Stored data
▼▼▼

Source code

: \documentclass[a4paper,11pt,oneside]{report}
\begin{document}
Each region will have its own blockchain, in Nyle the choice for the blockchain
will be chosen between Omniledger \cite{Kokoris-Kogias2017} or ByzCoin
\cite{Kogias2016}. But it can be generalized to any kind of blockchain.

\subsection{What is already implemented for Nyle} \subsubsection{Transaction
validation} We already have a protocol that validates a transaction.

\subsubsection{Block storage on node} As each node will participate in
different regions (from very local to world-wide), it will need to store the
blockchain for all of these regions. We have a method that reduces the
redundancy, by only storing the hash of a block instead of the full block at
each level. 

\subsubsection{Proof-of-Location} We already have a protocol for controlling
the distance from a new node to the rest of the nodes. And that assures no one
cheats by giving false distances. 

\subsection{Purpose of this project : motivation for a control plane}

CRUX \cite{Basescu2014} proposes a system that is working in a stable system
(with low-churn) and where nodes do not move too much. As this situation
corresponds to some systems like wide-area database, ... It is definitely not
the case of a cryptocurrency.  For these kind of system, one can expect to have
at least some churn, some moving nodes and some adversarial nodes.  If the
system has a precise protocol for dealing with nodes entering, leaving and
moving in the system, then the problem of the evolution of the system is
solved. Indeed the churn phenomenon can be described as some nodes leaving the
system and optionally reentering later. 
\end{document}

▲▲▲

Work request:
Give the data back in full, matching it character for character.

Exercise result:
Source code

: \documentclass[a4paper,11pt,oneside]{report}
\begin{document}
Each region will have its own blockchain, in Nyle the choice for the blockchain
will be chosen between Omniledger \cite{Kokoris-Kogias2017} or ByzCoin
\cite{Kogias2016}. But it can be generalized to any kind of blockchain.

\subsection{What is already implemented for Nyle} \subsubsection{Transaction
validation} We already have a protocol that validates a transaction.

\subsubsection{Block storage on node} As each node will participate in
different regions (from very local to world-wide), it will need to store the
blockchain for all of these regions. We have a method that reduces the
redundancy, by only storing the hash of a block instead of the full block at
each level. 

\subsubsection{Proof-of-Location} We already have a protocol for controlling
the distance from a new node to the rest of the nodes. And that assures no one
cheats by giving false distances. 

\subsection{Purpose of this project : motivation for a control plane}

CRUX \cite{Basescu2014} proposes a system that is working in a stable system
(with low-churn) and where nodes do not move too much. As this situation
corresponds to some systems like wide-area database, ... It is definitely not
the case of a cryptocurrency.  For these kind of system, one can expect to have
at least some churn, some moving nodes and some adversarial nodes.  If the
system has a precise protocol for dealing with nodes entering, leaving and
moving in the system, then the problem of the evolution of the system is
solved. Indeed the churn phenomenon can be described as some nodes leaving the
system and optionally reentering later. 
\end{document}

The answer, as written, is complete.